In 2016-17, the upbeat view is that we can expect a boost to growth in the coming year from three sources:
rural consumption (thanks to better monsoons),
urban consumption (thanks to the impending Seventh Central Pay Commission award), and
increased government capital expenditure projected in the Budget for 2016-17
Global Economic Scenario
Ever since the global financial crisis broke (2007-08), the economy has not behaved the way economic textbooks prescribe.
Economic policies are proving to be singularly ineffective in reviving the global economy.
Governments have failed to control running levels of fiscal deficits and public debt.
Central banks have been experimenting with unorthodox policies such as quantitative easing, zero interest rate and now negative interest rate policy.

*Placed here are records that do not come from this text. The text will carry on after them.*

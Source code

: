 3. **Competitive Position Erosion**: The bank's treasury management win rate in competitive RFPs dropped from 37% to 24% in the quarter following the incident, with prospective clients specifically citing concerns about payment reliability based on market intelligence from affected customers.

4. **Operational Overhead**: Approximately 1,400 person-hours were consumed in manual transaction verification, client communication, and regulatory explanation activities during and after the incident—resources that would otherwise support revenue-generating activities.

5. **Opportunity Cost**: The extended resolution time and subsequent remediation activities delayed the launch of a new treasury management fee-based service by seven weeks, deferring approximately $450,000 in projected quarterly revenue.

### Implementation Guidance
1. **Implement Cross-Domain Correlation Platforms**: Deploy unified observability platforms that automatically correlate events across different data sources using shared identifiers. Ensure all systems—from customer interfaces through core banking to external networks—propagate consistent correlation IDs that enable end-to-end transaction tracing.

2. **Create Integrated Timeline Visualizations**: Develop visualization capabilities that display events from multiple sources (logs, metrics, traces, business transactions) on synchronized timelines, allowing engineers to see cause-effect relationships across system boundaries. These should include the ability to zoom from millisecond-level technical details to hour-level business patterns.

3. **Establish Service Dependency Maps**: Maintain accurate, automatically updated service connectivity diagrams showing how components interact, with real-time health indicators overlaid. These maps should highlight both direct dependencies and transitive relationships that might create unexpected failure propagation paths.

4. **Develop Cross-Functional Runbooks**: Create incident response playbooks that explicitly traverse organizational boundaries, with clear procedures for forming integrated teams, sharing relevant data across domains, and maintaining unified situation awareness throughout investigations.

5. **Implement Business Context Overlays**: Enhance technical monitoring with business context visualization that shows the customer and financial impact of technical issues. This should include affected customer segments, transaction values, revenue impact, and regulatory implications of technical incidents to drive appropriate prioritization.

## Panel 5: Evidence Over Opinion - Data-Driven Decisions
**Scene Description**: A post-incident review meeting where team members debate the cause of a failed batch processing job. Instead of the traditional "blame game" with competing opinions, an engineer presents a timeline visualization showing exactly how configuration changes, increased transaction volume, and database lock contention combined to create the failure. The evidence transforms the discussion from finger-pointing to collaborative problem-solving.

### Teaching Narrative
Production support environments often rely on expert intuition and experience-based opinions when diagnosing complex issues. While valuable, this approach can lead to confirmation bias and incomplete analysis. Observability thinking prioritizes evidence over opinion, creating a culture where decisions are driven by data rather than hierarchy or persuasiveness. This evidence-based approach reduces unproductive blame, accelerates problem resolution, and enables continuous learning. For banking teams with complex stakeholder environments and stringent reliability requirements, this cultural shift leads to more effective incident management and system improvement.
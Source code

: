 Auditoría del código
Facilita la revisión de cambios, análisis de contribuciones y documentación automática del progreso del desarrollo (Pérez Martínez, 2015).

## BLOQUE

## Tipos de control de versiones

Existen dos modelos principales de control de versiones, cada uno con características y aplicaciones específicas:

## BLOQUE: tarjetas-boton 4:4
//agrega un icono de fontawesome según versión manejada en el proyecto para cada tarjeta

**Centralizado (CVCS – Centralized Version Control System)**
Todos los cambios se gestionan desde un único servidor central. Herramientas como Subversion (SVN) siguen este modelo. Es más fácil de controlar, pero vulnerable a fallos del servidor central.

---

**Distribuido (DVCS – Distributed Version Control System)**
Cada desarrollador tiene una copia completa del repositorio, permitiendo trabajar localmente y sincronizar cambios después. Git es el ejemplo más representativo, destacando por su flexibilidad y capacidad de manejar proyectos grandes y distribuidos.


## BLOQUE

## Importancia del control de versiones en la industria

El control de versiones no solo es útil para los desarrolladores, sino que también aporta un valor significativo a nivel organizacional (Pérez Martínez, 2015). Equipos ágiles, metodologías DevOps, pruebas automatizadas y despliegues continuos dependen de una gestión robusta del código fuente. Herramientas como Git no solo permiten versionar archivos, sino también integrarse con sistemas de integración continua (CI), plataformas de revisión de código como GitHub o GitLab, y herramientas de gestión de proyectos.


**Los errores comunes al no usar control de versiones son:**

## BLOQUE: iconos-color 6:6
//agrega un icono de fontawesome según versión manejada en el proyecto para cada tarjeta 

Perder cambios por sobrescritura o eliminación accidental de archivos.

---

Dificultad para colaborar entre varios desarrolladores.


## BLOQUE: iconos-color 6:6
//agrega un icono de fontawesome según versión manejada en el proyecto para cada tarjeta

However, all these efforts and policies have failed to revive the economy.
Why 8% growth is difficult to happen?
First, manufacturing has grown at 8.1 per cent at current prices. This is not matched by the growth in the Index of Industrial Production (IIP), which is only 2.4 per cent.
Second, it is hard to explain how manufacturing growth has been so strong when exports asa whole have contracted.

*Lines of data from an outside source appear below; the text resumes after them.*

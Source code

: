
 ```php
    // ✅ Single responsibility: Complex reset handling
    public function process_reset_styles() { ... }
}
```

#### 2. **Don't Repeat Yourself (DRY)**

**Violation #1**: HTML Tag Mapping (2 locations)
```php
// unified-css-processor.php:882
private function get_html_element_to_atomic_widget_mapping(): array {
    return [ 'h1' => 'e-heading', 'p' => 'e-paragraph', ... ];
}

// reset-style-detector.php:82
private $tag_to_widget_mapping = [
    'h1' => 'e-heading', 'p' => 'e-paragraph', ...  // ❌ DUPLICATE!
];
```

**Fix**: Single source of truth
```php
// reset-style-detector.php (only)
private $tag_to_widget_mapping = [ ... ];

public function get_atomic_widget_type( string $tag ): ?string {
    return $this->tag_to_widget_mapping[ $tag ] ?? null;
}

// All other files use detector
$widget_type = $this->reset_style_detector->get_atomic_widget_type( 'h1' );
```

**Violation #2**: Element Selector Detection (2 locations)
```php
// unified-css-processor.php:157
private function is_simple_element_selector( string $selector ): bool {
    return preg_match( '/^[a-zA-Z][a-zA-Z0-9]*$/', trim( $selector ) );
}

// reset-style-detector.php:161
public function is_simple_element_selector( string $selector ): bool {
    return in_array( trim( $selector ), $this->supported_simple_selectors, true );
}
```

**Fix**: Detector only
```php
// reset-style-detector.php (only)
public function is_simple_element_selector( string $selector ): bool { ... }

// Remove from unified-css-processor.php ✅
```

Third, as the Centre for Monitoring Indian Economy has pointed out, a big chunk of the growth in 2015-16 has come from an item called ‘discrepancies’ in the CSO’s statistics (in plain language, an item about which we know little).
I.e. of the growth of 7.6 per cent in 2015-16, 2.4 percentage points were accounted for by ‘discrepancies’.
Continuedweakness in the world economy, problems in our banking sector, the ongoing fiscal consolidation and the falling investment rate mean a return to 8 per cent growth may not happen anytime soon.
Also, a key factor boosting India’s growth in 2015-16 was the decline in world oil prices. Lower oil prices translate into higher private consumption.
Now both the estimates of Central Statistics Office and Economic Survey are based on the assumption that this benefit (low oil prices) would continue to accrue to the economy in 2016-17. (CSO estimated that oil prices to be $50 per barrel and Economic Survey assumes it to be $35 per barrel) – However which may not happen L
This assumption seems wrong as oil prices have already moved up to $50 per barrel. If they stay at this level, there is every prospect that the gains in 2015-16 on account of falling oil prices would be absent.
Some mixed signs for the economy
The Pay Commission hike could contribute about 0.6 per cent of the GDP depending on how much of it is fully paid out in 2016-17.
A better monsoon could add about 0.3 percentage points.
However, the recent rise in oil prices could thus overwhelm potential gains from better monsoons and the pay hike.
Given global uncertainties, export demand will improve only marginally.
Most analysts predict that increase in government spending might improve the aggregate demand, but increased public expenditure may lead to fiscal deficit.
The fiscal deficit factors in not just increases in capital expenditure but also declines in other government expenditure as well higher taxes. Fiscal consolidation planned for 2016-17 means that demand will shrink by 0.4 percentage points of the GDP.
Lastly, we cannot expect private investment to pick up given that corporate balance sheets are stressed and real interest rates very high.
Adding up all the pluses and minuses estimated above, we get a fall in GDP growth. This means that growth is likely to end up closer to 7 per cent in 2016-17.
And this is without factoring in the potential for upheaval arising from Brexit, a rise in U.S. interest rates and a further slowing down in China.
Raising the growth rate to over 8 per cent in the next two or three years is a huge challenge. It’s a challenge that certainly cannot be overcome as long as the government operates within the present straitjacket of fiscal consolidation and inflation targeting; policies that tend to reduce growth in the medium-term.
Connecting the dots:
The Central Statistics Office’s (CSO) estimates for the Indian economy predicts that 8 per cent growth is around the corner. Do you agree? Critically analyze why raising the growth rate to over 8 per cent in the next two or three years is a huge challenge.